Re: [RESEND RFC PATCH v2] arm64: Exposes support for 32-bit syscalls

From: Mark Rutland
Date: Fri Feb 12 2021 - 13:05:33 EST


On Fri, Feb 12, 2021 at 04:24:35PM +0000, Amanieu d'Antras wrote:
> On Fri, Feb 12, 2021 at 1:28 PM Catalin Marinas <catalin.marinas@xxxxxxx> wrote:
> > The only downside I think is that for some syscalls it's not that
> > efficient. Those using struct iovec come to mind, qemu probably
> > duplicates the user structures, having to copy them in both directions
> > (well, the kernel compat layer does something similar).
> >
> > Anyway, I'm not in favour of this patch. Those binary translation tools
> > need to explore the user-only options first and come up with some perf
> > numbers to justify the proposal.
>
> I'd like to elaborate Tango's point of view on this problem.
>
> Quick recap: Tango allows AArch32 programs to run on AArch64 CPUs that
> don't support 32-bit mode. The primary use case is supporting 32-bit
> Android apps, which means that Tango needs to be able to support the
> full set of syscalls used on Android, including interfacing with many
> drivers that are not in the mainline kernel.
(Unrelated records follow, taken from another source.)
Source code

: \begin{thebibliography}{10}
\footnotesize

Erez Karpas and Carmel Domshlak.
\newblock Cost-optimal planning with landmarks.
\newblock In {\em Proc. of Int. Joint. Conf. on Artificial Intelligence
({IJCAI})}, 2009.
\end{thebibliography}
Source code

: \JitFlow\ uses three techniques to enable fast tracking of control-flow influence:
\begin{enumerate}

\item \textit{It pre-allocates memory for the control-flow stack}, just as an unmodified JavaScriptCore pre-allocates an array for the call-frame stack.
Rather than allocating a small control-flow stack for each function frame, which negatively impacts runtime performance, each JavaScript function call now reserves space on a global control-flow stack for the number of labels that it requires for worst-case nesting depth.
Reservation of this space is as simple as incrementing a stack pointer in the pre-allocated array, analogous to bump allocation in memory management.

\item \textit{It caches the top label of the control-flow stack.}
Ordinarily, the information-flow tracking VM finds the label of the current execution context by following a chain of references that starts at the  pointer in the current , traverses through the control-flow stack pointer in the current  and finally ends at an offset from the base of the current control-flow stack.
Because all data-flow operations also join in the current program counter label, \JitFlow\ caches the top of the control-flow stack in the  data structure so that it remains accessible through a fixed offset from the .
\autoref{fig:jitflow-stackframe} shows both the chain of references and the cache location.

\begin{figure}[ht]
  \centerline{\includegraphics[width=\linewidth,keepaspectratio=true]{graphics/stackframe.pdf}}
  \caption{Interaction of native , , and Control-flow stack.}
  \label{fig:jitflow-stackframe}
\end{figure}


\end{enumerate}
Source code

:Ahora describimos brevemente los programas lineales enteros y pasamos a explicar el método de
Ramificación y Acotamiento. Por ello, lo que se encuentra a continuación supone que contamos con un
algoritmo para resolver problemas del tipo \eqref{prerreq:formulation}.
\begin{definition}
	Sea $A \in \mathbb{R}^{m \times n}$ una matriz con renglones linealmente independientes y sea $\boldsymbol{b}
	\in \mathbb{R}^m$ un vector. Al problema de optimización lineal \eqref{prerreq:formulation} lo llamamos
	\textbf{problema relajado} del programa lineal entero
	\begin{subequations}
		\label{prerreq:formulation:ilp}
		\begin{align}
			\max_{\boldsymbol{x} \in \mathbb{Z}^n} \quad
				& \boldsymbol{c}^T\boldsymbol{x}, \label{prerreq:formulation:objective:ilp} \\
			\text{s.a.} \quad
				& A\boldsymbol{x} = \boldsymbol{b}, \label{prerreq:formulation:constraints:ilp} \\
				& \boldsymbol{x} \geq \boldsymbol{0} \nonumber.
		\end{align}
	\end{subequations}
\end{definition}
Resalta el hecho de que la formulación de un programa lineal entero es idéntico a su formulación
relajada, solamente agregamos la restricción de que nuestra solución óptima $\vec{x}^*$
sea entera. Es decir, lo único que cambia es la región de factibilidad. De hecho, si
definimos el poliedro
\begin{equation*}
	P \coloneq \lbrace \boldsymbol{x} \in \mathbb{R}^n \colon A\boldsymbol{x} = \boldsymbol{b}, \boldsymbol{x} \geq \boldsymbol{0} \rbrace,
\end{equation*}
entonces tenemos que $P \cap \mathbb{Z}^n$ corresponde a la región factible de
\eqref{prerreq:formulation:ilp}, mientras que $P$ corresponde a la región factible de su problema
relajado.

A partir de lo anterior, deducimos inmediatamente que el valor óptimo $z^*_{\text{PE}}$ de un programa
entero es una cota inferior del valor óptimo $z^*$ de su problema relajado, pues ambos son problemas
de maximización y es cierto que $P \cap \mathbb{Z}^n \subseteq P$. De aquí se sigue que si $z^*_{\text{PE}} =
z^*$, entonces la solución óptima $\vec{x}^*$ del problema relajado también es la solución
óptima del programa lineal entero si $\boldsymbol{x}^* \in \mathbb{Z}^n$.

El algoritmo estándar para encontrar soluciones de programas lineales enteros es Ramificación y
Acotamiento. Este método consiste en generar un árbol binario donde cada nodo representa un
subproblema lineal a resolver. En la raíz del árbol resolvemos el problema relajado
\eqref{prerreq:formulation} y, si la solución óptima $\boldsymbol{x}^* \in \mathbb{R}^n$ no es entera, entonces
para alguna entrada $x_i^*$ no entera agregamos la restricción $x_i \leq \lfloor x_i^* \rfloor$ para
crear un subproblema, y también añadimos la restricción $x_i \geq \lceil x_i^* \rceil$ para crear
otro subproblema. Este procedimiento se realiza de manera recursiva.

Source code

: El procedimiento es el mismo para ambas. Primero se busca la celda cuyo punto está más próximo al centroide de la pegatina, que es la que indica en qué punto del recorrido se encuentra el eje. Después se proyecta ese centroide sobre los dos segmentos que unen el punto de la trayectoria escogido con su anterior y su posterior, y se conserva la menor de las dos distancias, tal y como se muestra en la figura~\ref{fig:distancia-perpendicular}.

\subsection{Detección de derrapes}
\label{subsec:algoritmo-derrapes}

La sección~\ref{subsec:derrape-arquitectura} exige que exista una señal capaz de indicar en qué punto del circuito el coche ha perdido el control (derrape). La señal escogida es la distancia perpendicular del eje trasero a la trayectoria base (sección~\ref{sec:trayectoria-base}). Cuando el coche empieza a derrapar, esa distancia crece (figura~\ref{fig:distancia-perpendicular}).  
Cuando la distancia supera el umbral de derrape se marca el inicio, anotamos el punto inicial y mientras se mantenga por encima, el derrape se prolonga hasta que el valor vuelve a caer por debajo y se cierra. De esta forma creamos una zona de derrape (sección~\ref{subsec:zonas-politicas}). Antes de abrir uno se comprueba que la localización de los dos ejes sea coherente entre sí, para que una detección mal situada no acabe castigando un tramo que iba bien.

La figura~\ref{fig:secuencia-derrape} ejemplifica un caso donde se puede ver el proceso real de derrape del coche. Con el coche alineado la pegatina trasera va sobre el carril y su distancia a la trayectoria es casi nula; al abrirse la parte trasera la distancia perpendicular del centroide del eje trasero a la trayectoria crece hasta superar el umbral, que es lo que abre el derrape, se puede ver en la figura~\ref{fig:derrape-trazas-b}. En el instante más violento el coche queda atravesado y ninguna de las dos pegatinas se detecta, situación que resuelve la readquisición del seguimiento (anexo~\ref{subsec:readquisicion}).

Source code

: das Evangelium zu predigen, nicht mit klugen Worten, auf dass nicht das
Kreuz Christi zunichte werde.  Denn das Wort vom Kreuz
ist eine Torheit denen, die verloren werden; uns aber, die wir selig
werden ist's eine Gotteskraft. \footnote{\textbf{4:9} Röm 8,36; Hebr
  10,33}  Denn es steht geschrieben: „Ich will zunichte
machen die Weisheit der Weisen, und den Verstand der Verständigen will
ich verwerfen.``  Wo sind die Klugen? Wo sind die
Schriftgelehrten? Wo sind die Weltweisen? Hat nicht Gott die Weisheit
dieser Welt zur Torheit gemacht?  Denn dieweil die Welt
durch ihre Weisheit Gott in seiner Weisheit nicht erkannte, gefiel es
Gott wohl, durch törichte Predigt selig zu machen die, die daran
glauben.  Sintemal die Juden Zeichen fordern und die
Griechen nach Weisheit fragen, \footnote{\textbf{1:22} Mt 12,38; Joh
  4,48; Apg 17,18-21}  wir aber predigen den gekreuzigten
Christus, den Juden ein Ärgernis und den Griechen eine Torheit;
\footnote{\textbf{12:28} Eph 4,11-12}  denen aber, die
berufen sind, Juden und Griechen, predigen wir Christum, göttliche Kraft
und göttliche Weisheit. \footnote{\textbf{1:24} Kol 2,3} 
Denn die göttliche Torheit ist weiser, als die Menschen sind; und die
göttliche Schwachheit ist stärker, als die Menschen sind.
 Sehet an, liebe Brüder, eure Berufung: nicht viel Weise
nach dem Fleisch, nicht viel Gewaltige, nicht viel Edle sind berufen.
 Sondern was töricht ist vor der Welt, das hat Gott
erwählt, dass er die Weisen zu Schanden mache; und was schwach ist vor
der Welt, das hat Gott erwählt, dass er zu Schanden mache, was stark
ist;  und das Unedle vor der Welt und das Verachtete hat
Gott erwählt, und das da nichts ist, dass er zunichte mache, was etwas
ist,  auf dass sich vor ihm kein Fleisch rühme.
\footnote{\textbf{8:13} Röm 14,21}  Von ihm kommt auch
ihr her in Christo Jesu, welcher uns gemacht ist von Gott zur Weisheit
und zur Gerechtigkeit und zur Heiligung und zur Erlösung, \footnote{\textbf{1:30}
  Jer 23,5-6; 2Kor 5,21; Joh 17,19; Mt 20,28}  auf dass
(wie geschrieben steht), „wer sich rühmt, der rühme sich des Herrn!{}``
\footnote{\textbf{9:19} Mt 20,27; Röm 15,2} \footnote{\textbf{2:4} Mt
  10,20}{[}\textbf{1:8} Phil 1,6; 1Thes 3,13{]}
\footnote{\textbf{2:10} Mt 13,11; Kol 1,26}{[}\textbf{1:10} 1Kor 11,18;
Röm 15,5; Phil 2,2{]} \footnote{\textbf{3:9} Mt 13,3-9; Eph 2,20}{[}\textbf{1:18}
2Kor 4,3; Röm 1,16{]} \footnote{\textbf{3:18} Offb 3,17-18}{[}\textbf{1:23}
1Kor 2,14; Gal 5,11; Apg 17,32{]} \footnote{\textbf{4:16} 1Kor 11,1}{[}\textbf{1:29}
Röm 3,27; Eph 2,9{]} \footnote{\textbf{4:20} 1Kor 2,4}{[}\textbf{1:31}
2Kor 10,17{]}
Please bear in mind that for an upstream patch submission, the state of
out-of-tree drivers is not a justification. I appreciate that's a
problem for you if you need to support out-of-tree code, but it's not a
burden that upstream needs to care about.

> The patch proposed by
> Ryan is based on the kernel patch used by Tango which can be found
> here: https://github.com/Amanieu/linux/tree/tango-v5.4
>
> Efficiency is not the concern here: copying/rearranging some bytes is
> tiny compared to the cost of a syscall. The main concern is
> correctness: there are many cases where userspace does not have the
> information or the capabilities needed to ensure that the 32-bit
> syscall ABI is correctly emulated.

I do appreciate that today there are cases where the emulator cannot do
the right thing due to lack of a mechanism, but where the emulator does
not have knowledge, I don't think that it can safely invoke the syscall.
Consider if userspace invokes compat_rt_sigreturn() or similar, which
will trash the emulator's state.

Note that there are cases (e.g. compat_rt_sigreturn()), the kernel
cannot provide the correct behaviour either. In your tree above, I spot
at least the following:

* For rt_sigreturn() the kernel will attempt to validate/restore a
compat sigframe assuming the AArch32 register mappings, then
valid_user_regs() will blat the PSTATE/SPSR_ELx value to /some/ valid
AArch64 SPSR_ELx value that happens to mostly alias.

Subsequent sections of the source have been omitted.